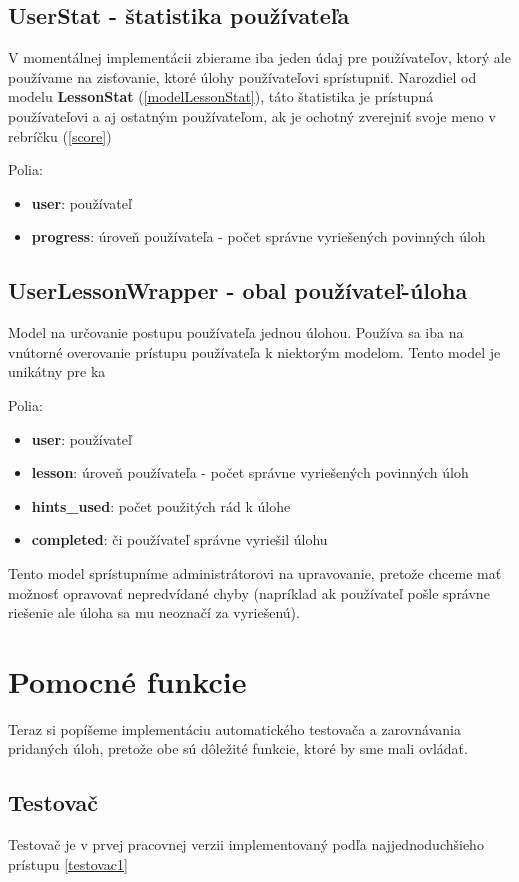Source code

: \subsection{UserStat - štatistika používateľa}
\label{modelUserStat}
V momentálnej implementácii zbierame iba jeden údaj pre používateľov, ktorý ale používame
na zisťovanie, ktoré úlohy používateľovi sprístupniť. Narozdiel od modelu \textbf{LessonStat} (\ref{modelLessonStat}),
táto štatistika je prístupná používateľovi a aj ostatným používateľom, ak je ochotný zverejniť svoje
meno v rebríčku (\ref{score})

Polia:
\begin{itemize}
\item \textbf{user}: používateľ
\item \textbf{progress}: úroveň používateľa - počet správne vyriešených povinných úloh
\end{itemize}

\subsection{UserLessonWrapper - obal používateľ-úloha}
\label{modelWrapper}
Model na určovanie postupu používateľa jednou úlohou. Používa sa iba na vnútorné
overovanie prístupu používateľa k niektorým modelom. Tento model je unikátny pre ka



Polia:
\begin{itemize}
\item \textbf{user}: používateľ
\item \textbf{lesson}: úroveň používateľa - počet správne vyriešených povinných úloh
\item \textbf{hints\_used}: počet použitých rád k úlohe
\item \textbf{completed}: či používateľ správne vyriešil úlohu
\end{itemize}

Tento model sprístupníme administrátorovi na upravovanie, pretože chceme mať možnosť
opravovať nepredvídané chyby (napríklad ak používateľ pošle správne riešenie ale
úloha sa mu neoznačí za vyriešenú).

\protect\section{Pomocné funkcie}
Teraz si popíšeme implementáciu automatického testovača a zarovnávania pridaných úloh, pretože obe sú dôležité
funkcie, ktoré by sme mali ovládať.
\subsection{Testovač}
Testovač je v prvej pracovnej verzii implementovaný podľa najjednoduchšieho prístupu \ref{testovac1}

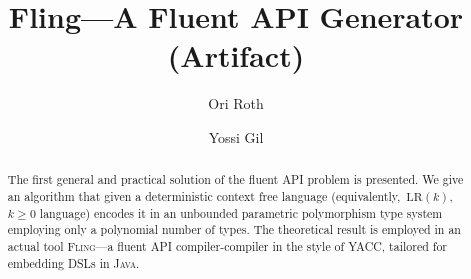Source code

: \documentclass[a4paper,UKenglish,cleveref, autoref]{darts-v2019}
\title{Fling---A Fluent API Generator (Artifact)}
\author{Ori Roth}{Technion I.I.T Computer Science Dept., Haifa, Israel}{ori.rothh@gmail.com}{}{Technion I.I.T}%
\author{Yossi Gil}{Technion I.I.T Computer Science Dept., Haifa, Israel}{yogi@cs.technion.ac.il}{}{Technion I.I.T}
\newcommand{\Fling}{F\textsc{ling}\xspace}
\begin{document}
\maketitle

\begin{abstract}
The first general and practical solution of the fluent API problem is
presented. We give an algorithm that given a deterministic context free
language (equivalently,~$\text{LR}(k)$,~$k\ge 0$ language) encodes it in an
unbounded parametric polymorphism type system employing only a polynomial
number of types. The theoretical result is employed in an actual tool
\Fling---a fluent API compiler-compiler in the style of YACC, tailored for
embedding DSLs in \textsc{Java}.


\end{abstract}

\end{document}
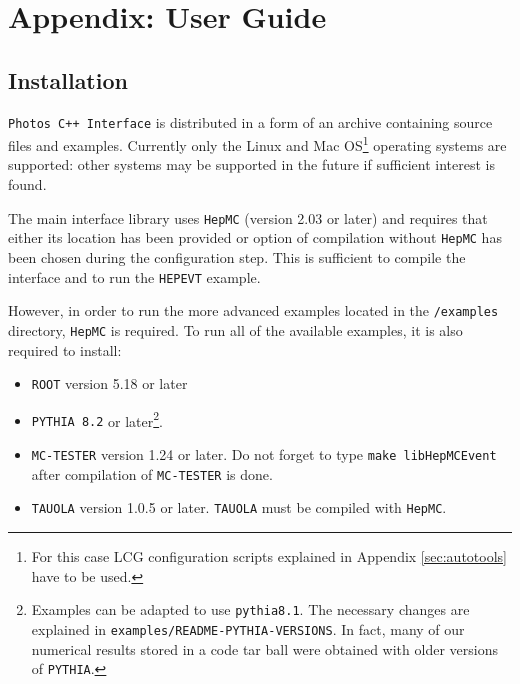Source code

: \documentclass[]{Photos_interface_design}
\begin{document}
\section{Appendix: User Guide}
\label{sec:User Guide}

\subsection{Installation}
\label{sec:Installation}
 
{\tt Photos C++ Interface} is distributed in a form of an archive containing source files and examples.
Currently only the Linux and Mac OS\footnote{For this case LCG configuration 
scripts explained in Appendix \ref{sec:autotools} have to be used.} operating systems are supported: other systems may be
supported in the future if sufficient interest is found.

The main interface library uses {\tt HepMC} \cite{Dobbs:2001ck} (version 2.03 or later) and requires that either
its location has been provided or option of compilation without {\tt HepMC} has been chosen during the configuration step.
This is sufficient to compile the interface and to run the {\tt HEPEVT} example.

However, in order to run the more advanced examples located in the {\tt /examples} directory, {\tt HepMC} is required.
To run all of the available examples, it is also required to install:

\begin{itemize}
  \item {\tt ROOT} \cite{root-install-www} version 5.18 or later
  \item {\tt PYTHIA 8.2} \cite{Sjostrand:2007gs} or later\footnote{
        Examples can be adapted to use {\tt pythia8.1}. The necessary changes are explained in {\tt examples/README-PYTHIA-VERSIONS}. In fact, many of our numerical results stored in a code tar ball were obtained with older versions of 
{\tt PYTHIA}.}.
  \item {\tt MC-TESTER} \cite{Golonka:2002rz,Davidson:2008ma} version 1.24 or later.
        Do not forget to type {\tt make libHepMCEvent} after compilation of {\tt MC-TESTER} is done.
  \item {\tt TAUOLA} \cite{Davidson:2010rw} version 1.0.5 or later. {\tt TAUOLA} must be compiled with {\tt HepMC}.
\end{itemize}
\end{document}
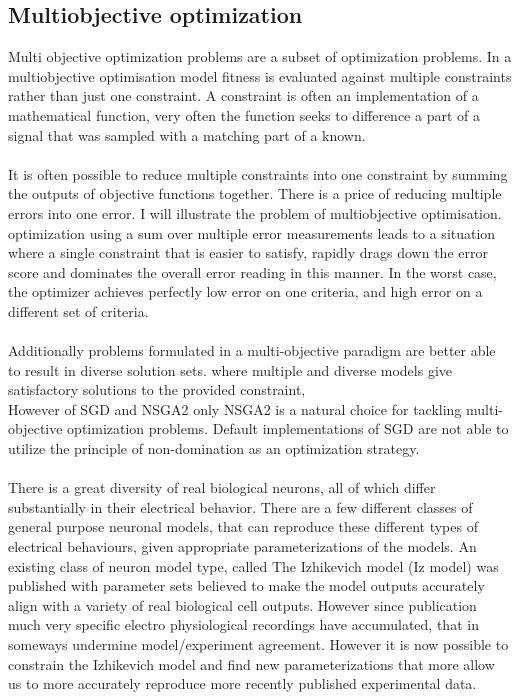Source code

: \subsection{Multiobjective optimization} Multi objective optimization problems are a subset of optimization problems. In a multiobjective optimisation model fitness is evaluated against multiple constraints rather than just one constraint. A constraint is often an implementation of a mathematical function, very often the function seeks to difference a part of a signal that was sampled with a matching part of a known.\\
\\
It is often possible to reduce multiple constraints into one constraint by summing the outputs of objective functions together. There is a price of reducing multiple errors into one error. I will illustrate the problem of multiobjective optimisation. optimization using a sum over multiple error measurements leads to a situation where a single constraint that is easier to satisfy, rapidly drags down the error score and dominates the overall error reading in this manner. In the worst case, the optimizer achieves perfectly low error on one criteria, and high error on a different set of criteria.\\
\\
Additionally problems formulated in a multi-objective paradigm are better able to result in diverse solution sets. where multiple and diverse models give satisfactory solutions to the provided constraint, 
\\
However of SGD and NSGA2 only NSGA2 is a natural choice for tackling multi-objective optimization problems. Default implementations of SGD are not able to utilize the principle of non-domination as an optimization strategy.\\
\\
There is a great diversity of real biological neurons, all of which differ substantially in their electrical behavior. There are a few different classes of general purpose neuronal models, that can reproduce these different types of electrical behaviours, given appropriate parameterizations of the models.\newline
\newline
An existing class of neuron model type, called The Izhikevich model \cite{izhikevich2003simple} (Iz model) was published with parameter sets believed to make the model outputs accurately align with a variety of real biological cell outputs. However since publication much very specific electro physiological recordings have accumulated, that in someways undermine model/experiment agreement. However it is now possible to constrain the Izhikevich model and find new parameterizations that more allow us to more accurately reproduce more recently published experimental data.\newline
\newline


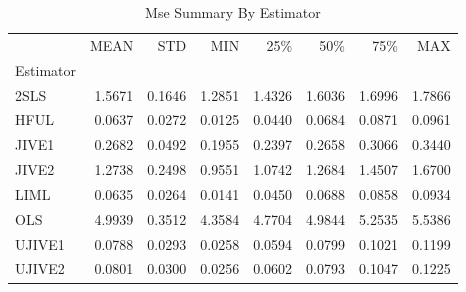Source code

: \begin{table}[ht]
\centering
\caption{Mse Summary By Estimator}
\begin{tabular}{lrrrrrrr}
\toprule
 & MEAN & STD & MIN & 25\% & 50\% & 75\% & MAX \\
Estimator &  &  &  &  &  &  &  \\
\midrule
2SLS & 1.5671 & 0.1646 & 1.2851 & 1.4326 & 1.6036 & 1.6996 & 1.7866 \\
HFUL & 0.0637 & 0.0272 & 0.0125 & 0.0440 & 0.0684 & 0.0871 & 0.0961 \\
JIVE1 & 0.2682 & 0.0492 & 0.1955 & 0.2397 & 0.2658 & 0.3066 & 0.3440 \\
JIVE2 & 1.2738 & 0.2498 & 0.9551 & 1.0742 & 1.2684 & 1.4507 & 1.6700 \\
LIML & 0.0635 & 0.0264 & 0.0141 & 0.0450 & 0.0688 & 0.0858 & 0.0934 \\
OLS & 4.9939 & 0.3512 & 4.3584 & 4.7704 & 4.9844 & 5.2535 & 5.5386 \\
UJIVE1 & 0.0788 & 0.0293 & 0.0258 & 0.0594 & 0.0799 & 0.1021 & 0.1199 \\
UJIVE2 & 0.0801 & 0.0300 & 0.0256 & 0.0602 & 0.0793 & 0.1047 & 0.1225 \\
\bottomrule
\end{tabular}
\end{table}
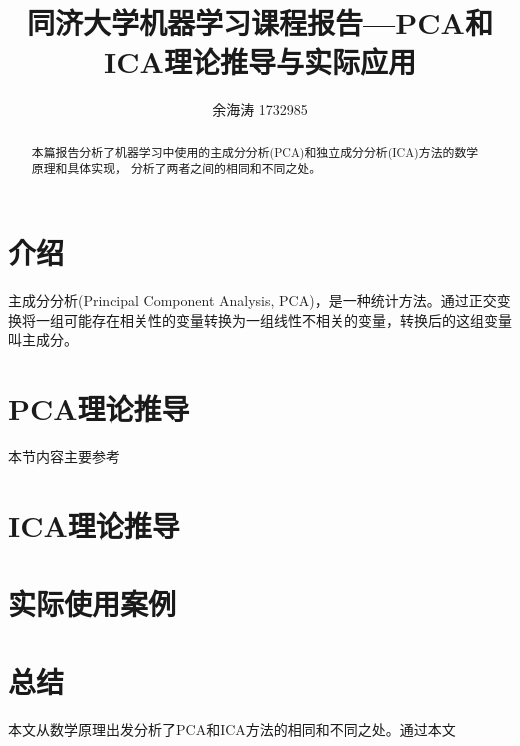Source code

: \documentclass[UTF8,zihao=5]{ctexart}
\title{同济大学机器学习课程报告---PCA和ICA理论推导与实际应用}
\author{余海涛 1732985}
\begin{document}
\maketitle

\begin{abstract}
    本篇报告分析了机器学习中使用的主成分分析(PCA)和独立成分分析(ICA)方法的数学原理和具体实现，
    分析了两者之间的相同和不同之处。
\end{abstract}


\section{介绍}
主成分分析(Principal Component Analysis, PCA)，是一种统计方法。通过正交变换将一组可能存在相关性的变量转换为一组线性不相关的变量，转换后的这组变量叫主成分。

\section{PCA理论推导}
本节内容主要参考\cite{pca}
\section{ICA理论推导}

\section{实际使用案例}

\section{总结}
本文从数学原理出发分析了PCA和ICA方法的相同和不同之处。通过本文

% 

\end{document}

AIM OF THE EXERCISE => Every line in the entries above that mentions the word "models" must be shown.

ANSWER BOX =>
Additionally problems formulated in a multi-objective paradigm are better able to result in diverse solution sets. where multiple and diverse models give satisfactory solutions to the provided constraint, 
There is a great diversity of real biological neurons, all of which differ substantially in their electrical behavior. There are a few different classes of general purpose neuronal models, that can reproduce these different types of electrical behaviours, given appropriate parameterizations of the models.\newline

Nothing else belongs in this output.